Describing the issue, Nokod said that every Power BI report is built on top of a semantic model – meaning all of the data used for visualization. The report object is the one defining which data becomes visible in the UI, and how. Now, when a user shares a report object with other people, those people can access all of the underlying raw data represented by the semantic model. 

In other words, detailed data records used to display aggregations in the report’s UI, tables that are included in the semantic model and are not displayed in the report at all (even when these tables are explicitly marked as “hidden” in the model), non-displayed columns of tables not visible in the report’s UI (as details or aggregations, and even when these columns are explicitly marked as “hidden” in the model), detailed data records of tables that are used in the display, even if the display filters out these records, all of this can be accessed. To make things worse, Nokod says extracting this data is “very easy”.

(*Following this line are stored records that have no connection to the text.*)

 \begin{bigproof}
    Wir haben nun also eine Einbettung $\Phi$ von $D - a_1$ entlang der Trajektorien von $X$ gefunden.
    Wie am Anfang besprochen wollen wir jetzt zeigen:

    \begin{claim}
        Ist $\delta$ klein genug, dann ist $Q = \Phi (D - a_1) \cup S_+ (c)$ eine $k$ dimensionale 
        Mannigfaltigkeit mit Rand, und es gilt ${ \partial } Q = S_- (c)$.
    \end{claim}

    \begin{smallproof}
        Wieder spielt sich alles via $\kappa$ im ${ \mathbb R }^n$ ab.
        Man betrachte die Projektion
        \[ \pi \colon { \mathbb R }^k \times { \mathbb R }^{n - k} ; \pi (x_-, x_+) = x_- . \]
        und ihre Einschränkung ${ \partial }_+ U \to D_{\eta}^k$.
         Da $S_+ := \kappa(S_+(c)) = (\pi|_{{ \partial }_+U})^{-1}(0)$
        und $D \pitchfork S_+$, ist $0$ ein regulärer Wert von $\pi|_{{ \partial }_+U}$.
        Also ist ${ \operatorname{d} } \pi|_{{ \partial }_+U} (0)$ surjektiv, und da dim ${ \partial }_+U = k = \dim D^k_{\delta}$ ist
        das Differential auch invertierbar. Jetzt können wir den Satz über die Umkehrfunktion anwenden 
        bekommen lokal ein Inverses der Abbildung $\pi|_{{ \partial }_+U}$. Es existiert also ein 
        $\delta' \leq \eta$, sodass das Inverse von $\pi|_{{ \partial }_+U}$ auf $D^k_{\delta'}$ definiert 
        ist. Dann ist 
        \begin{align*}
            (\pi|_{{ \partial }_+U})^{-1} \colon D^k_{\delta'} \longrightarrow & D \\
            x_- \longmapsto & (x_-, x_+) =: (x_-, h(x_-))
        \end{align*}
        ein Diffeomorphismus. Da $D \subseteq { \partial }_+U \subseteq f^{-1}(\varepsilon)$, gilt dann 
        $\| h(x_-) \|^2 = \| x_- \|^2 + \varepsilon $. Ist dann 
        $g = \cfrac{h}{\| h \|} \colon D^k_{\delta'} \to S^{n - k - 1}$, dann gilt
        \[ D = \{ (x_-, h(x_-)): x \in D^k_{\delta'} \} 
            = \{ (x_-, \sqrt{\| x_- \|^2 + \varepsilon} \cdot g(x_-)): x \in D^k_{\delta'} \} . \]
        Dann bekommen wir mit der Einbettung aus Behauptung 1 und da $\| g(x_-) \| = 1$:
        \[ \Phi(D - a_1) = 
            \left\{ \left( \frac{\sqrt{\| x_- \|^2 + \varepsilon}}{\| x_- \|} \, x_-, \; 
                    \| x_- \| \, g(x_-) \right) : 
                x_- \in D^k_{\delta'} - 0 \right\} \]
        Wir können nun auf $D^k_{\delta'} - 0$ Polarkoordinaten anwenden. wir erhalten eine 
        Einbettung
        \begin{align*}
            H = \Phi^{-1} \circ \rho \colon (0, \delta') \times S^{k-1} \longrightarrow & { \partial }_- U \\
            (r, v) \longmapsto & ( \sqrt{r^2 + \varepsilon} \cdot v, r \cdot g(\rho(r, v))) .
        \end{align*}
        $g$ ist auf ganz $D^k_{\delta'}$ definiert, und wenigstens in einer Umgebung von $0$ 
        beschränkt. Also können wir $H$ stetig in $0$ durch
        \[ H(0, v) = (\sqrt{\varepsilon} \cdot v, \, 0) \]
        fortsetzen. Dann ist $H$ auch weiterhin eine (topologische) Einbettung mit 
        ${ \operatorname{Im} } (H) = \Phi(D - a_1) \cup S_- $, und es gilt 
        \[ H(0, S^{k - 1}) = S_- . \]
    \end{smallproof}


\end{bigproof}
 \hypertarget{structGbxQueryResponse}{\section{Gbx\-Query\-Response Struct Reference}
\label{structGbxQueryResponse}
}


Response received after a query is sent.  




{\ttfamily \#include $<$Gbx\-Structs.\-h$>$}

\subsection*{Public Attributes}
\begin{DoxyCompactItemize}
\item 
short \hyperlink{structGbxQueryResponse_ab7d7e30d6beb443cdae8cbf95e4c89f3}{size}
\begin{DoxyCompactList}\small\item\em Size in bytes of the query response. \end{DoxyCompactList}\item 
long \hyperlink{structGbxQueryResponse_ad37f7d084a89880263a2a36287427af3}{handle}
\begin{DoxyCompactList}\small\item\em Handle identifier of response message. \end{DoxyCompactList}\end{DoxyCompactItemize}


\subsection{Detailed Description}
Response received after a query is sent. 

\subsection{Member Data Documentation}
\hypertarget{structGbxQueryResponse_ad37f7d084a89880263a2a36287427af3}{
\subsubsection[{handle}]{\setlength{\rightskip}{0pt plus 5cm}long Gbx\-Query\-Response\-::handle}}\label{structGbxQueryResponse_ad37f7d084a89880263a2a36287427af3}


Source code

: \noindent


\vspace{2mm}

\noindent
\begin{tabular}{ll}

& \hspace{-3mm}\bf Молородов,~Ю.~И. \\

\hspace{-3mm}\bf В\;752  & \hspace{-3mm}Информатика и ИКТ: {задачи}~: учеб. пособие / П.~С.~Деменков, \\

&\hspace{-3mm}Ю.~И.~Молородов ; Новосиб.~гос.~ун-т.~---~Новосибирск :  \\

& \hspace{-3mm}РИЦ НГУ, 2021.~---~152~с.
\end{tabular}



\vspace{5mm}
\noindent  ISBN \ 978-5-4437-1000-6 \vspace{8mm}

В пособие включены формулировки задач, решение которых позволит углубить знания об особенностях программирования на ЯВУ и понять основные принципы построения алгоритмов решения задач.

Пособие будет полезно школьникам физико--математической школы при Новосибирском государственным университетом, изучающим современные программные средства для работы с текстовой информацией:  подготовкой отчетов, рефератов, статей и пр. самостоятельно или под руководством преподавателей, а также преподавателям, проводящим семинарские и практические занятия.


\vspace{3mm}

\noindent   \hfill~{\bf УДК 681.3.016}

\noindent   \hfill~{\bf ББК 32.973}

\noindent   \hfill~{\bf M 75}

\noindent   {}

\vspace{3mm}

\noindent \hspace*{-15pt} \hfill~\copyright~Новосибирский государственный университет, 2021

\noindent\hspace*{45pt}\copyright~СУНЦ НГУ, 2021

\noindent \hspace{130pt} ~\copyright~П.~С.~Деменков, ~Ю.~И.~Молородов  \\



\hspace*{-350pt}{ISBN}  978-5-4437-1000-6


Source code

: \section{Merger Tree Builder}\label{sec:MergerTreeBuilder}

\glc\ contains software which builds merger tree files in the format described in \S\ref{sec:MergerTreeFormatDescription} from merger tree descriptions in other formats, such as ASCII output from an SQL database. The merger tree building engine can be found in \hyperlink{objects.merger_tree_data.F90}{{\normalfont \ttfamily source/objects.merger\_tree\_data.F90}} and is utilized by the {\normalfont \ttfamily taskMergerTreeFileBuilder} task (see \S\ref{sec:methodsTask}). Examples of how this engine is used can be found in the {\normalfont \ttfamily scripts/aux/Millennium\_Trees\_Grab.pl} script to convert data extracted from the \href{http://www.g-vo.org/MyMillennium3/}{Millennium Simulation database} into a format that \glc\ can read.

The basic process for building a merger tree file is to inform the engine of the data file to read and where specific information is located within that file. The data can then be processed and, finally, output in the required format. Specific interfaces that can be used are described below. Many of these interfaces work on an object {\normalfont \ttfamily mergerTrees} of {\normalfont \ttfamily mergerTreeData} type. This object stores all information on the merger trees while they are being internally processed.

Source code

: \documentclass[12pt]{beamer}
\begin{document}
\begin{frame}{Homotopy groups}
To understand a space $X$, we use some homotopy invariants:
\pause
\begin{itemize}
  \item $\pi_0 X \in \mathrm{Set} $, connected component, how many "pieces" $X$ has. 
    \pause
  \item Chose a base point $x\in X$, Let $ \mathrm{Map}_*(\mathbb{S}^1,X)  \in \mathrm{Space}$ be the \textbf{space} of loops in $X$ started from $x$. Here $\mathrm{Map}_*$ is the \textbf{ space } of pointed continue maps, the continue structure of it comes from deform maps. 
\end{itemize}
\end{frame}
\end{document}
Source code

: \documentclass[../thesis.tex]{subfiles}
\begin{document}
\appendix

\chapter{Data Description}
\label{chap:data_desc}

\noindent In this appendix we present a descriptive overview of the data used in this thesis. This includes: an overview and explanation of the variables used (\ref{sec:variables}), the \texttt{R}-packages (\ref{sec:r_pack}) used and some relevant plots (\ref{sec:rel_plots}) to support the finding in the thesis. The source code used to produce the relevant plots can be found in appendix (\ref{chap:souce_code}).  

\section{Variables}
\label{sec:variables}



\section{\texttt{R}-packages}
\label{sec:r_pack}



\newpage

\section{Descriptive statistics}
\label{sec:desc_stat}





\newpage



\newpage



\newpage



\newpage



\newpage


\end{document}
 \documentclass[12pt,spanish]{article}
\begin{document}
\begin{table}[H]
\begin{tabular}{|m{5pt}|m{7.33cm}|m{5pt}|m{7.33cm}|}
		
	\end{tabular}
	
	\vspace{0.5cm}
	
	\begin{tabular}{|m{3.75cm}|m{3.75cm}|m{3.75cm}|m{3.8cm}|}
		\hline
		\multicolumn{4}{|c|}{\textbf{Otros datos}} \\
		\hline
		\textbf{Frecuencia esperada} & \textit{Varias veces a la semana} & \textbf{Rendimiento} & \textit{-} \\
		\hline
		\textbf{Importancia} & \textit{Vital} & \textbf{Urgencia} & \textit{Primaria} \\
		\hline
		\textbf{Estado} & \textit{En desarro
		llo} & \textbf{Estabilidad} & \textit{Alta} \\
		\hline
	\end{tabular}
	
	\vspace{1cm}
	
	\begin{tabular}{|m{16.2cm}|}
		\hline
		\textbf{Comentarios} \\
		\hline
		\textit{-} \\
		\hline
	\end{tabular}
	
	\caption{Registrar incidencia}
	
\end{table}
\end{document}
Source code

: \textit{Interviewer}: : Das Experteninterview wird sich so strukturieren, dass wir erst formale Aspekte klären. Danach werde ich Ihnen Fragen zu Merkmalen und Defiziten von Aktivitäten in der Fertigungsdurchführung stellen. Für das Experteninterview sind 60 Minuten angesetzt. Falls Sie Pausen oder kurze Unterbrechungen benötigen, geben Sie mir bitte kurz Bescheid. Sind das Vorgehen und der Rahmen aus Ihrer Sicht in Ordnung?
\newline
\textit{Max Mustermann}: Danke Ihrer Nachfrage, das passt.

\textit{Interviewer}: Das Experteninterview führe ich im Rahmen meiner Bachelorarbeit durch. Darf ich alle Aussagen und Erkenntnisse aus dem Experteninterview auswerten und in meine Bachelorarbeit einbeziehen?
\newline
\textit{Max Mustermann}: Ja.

“This behavior affects reports that are accessible inside an organization as well as reports that are published to the web,” they said, adding that they found numerous publicly accessible reports via search engines, and were able to extract sensitive data from them. 

Nokod tipped Microsoft off on its findings, but the Redmond software giant said this was not a bug, but a feature. 

“Microsoft’s position is that the behavior we uncovered is a design choice rather than a vulnerability,” the researchers said. “Hence it is the responsibility of organizations who create and share the reports to create them in a way that does not disclose any sensitive information.”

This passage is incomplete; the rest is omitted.